The Aussie dollar traded around 65.20 US cents, the yield on the 10 year US bond was around 1.15% but fell below 1.10% in Asian trading.

The reason for the rebound – the belief that somehow central banks will be able to provide the monetary policy support to offset the gathering wave of damage to economic growth – both in economies as vital as China and globally.

The OECD warned overnight that the coronavirus could halve global growth to around 1.5% from the group’s current 2.9% forecast for this year.

But investors suddenly yesterday took comments from the head of the Bank of Japan to mean that central banks were ready to provide more money to soften the impact of the virus.

While that will be great for the greedy hordes on Wall Street or investing on the ASX, it’s hard to see how that sort of stimulus will offset whatever damage has been done and will be done to economic growth.

February’s record slump in Chinese manufacturing activity (and the slide again in Australia in February) tells us the damage is now well established and will only be reversed slowly, and getting consumers spending will be the key and not higher share prices (or house prices in Australia).

European shares edged higher at the close after seesawing for most of the session on Monday, as traders swung their attention to the extra injections of support they now expect major central banks to provide following the coronavirus outbreak.

The STOXX 600 index closed 0.1% higher after a 12% slump last week, the worst weekly showing since the GFC. Oil & gas companies led the stuttering rise gains as crude prices jumped 5%.

But the Italian market – the worst-hit in Europe, slid after deaths from the virus rose to 52 from 34 within 24 hours. The Milan stock market fell another 1.5%, despite reports the government will introduce measures worth 3.6 billion euros ($US3.5 billion) this week to soften the blow.

Reuters said the weak rebound could not help travel and tourism-related stocks such as airlines. The travel & leisure group in the STOXX 600 fell 2.7%, led by a nearly 5% drop in shares of Ireland’s Ryanair.

Ryanair said it will cut its routes in and out of Italy, one of its largest markets, by 25% for three weeks, due to a significant drop-off in bookings since the virus outbreak. Lufthansa says it will cut flights to Iran and China for up to four months.

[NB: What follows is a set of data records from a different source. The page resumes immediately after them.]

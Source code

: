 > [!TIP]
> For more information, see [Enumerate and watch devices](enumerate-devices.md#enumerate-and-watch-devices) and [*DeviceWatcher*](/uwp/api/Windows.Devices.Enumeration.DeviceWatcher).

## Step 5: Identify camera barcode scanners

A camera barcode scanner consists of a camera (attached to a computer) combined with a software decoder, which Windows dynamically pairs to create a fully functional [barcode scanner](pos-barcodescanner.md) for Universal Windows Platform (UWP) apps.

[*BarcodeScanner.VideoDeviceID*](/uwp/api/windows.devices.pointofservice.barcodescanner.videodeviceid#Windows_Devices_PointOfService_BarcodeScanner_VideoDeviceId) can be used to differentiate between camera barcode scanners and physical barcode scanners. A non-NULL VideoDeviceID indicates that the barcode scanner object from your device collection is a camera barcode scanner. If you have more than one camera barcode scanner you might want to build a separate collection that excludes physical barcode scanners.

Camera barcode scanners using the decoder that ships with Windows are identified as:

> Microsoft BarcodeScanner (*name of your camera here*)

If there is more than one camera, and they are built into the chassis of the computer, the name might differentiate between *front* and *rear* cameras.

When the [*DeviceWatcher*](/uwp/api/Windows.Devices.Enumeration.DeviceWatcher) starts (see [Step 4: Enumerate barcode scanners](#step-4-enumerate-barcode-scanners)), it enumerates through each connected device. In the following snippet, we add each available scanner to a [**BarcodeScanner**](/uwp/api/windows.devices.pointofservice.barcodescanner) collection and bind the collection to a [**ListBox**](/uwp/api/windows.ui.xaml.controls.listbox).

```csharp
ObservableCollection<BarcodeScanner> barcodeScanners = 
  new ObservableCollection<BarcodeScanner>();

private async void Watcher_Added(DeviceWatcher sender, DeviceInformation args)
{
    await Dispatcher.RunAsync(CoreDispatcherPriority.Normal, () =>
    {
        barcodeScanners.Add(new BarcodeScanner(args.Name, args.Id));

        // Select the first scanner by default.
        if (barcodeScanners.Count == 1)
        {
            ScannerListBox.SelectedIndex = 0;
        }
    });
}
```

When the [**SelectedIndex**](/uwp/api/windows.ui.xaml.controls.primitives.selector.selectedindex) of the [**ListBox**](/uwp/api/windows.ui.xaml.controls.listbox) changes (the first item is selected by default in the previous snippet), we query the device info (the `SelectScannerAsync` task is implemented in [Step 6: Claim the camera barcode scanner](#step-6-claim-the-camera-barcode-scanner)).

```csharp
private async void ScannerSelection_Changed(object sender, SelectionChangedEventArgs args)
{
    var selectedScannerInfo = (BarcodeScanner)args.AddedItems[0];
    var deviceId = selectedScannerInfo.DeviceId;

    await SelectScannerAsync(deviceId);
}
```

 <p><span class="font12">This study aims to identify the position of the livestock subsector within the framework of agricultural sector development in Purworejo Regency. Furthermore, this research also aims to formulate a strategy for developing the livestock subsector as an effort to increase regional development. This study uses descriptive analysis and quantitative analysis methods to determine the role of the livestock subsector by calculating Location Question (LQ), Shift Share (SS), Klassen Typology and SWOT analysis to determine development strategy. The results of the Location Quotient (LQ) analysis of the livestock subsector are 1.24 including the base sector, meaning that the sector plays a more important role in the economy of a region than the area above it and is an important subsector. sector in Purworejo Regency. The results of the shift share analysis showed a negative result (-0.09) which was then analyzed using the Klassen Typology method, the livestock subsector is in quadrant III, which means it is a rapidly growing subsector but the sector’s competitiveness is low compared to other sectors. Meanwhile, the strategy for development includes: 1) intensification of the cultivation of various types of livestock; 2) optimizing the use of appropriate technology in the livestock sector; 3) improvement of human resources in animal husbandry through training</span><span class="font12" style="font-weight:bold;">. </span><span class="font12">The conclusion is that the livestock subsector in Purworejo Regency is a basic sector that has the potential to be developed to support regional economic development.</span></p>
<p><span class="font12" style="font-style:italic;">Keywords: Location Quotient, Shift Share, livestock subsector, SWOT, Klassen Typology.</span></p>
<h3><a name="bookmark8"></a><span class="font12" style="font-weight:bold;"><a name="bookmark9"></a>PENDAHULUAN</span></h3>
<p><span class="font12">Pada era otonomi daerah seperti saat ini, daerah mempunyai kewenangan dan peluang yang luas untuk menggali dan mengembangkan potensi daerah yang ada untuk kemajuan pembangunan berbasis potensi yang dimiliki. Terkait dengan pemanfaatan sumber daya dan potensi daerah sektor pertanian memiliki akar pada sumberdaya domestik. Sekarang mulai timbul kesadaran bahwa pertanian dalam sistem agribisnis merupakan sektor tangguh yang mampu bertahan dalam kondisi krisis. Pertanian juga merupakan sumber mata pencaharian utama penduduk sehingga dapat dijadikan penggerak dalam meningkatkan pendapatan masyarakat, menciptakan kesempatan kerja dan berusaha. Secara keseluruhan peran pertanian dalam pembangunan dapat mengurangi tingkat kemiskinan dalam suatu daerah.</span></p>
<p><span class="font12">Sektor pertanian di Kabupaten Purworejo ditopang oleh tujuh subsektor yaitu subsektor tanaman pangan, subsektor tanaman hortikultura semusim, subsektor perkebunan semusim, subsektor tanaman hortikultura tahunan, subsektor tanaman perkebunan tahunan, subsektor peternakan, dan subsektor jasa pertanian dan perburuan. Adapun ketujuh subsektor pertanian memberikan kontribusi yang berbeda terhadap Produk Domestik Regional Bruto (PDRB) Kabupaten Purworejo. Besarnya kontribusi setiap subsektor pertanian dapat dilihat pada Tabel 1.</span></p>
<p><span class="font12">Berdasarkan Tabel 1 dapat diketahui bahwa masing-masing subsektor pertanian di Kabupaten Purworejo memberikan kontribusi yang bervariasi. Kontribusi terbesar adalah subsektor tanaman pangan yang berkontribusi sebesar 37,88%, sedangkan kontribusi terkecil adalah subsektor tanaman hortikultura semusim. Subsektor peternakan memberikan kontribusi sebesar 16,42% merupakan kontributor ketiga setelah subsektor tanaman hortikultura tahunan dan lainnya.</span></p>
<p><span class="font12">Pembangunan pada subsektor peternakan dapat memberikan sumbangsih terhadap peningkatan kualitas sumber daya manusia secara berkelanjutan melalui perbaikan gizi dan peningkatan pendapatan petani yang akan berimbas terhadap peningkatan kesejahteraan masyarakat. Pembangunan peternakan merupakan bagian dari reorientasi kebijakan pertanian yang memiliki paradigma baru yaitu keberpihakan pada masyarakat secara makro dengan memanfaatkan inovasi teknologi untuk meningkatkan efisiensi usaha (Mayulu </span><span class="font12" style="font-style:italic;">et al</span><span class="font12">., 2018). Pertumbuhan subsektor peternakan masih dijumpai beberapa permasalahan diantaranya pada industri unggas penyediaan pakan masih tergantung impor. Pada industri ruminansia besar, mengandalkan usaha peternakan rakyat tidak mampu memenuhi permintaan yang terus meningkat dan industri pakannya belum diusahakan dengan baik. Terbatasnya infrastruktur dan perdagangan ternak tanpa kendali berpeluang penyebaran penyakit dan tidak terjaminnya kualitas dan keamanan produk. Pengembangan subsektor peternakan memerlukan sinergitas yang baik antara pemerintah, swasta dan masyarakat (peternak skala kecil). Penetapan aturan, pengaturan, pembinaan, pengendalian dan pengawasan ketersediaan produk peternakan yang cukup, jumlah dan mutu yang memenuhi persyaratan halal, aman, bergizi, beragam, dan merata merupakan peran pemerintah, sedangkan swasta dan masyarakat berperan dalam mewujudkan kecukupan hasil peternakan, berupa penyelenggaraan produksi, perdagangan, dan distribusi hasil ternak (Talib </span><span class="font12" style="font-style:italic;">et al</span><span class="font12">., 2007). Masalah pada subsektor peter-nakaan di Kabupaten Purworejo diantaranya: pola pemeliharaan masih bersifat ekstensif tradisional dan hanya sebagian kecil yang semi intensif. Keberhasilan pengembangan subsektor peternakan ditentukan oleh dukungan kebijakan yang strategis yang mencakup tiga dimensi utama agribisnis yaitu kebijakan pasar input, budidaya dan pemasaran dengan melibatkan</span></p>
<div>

US oil futures settled higher Monday recovering much of what they lost in Friday’s session, as traders bet that OPEC and its allies will agree to cut production when they meet on March 5 and 6.

April West Texas Intermediate oil rose $US1.99, or nearly 4.5%, to settle at $US46.75 a barrel in New York. That was after a 5% slide on Friday.

The rise in confidence saw gold and silver rebound, but the gains fell short of Friday’s losses.

Comex gold for April delivery jump $US28.10, or 1.8%, to settle at $US1,594.80 an ounce. It fell nearly 5% on Friday—the biggest one-day percentage loss since the week ended June 2013. Gold fell more than 5% last week but is still up more than 4% so far this year.

Comex May silver also rose – up 28.2 cents, or 1.7%, to $US16.739 an ounce, after the 7% plus drop on Friday, which contributed to a weekly slump of about 11.6%. Silver is down around 7% so far this year.

Copper, a proxy for the health of the Chinese economy, jumped 2.2% to $US2.595 a pound.

Iron ore prices jumped sharply on Monday on hopes of more stimulus spending in China. The Metal Bulletin price for 62% Fe fines delivered to northern China jumped 6% to $US88.93 a tonne.

About Glenn Dyer

Glenn Dyer has been a finance journalist and TV producer for more than 40 years. He has worked at Maxwell Newton Publications, Queensland Newspapers, AAP, The Australian Financial Review, The Nine Network and Crikey.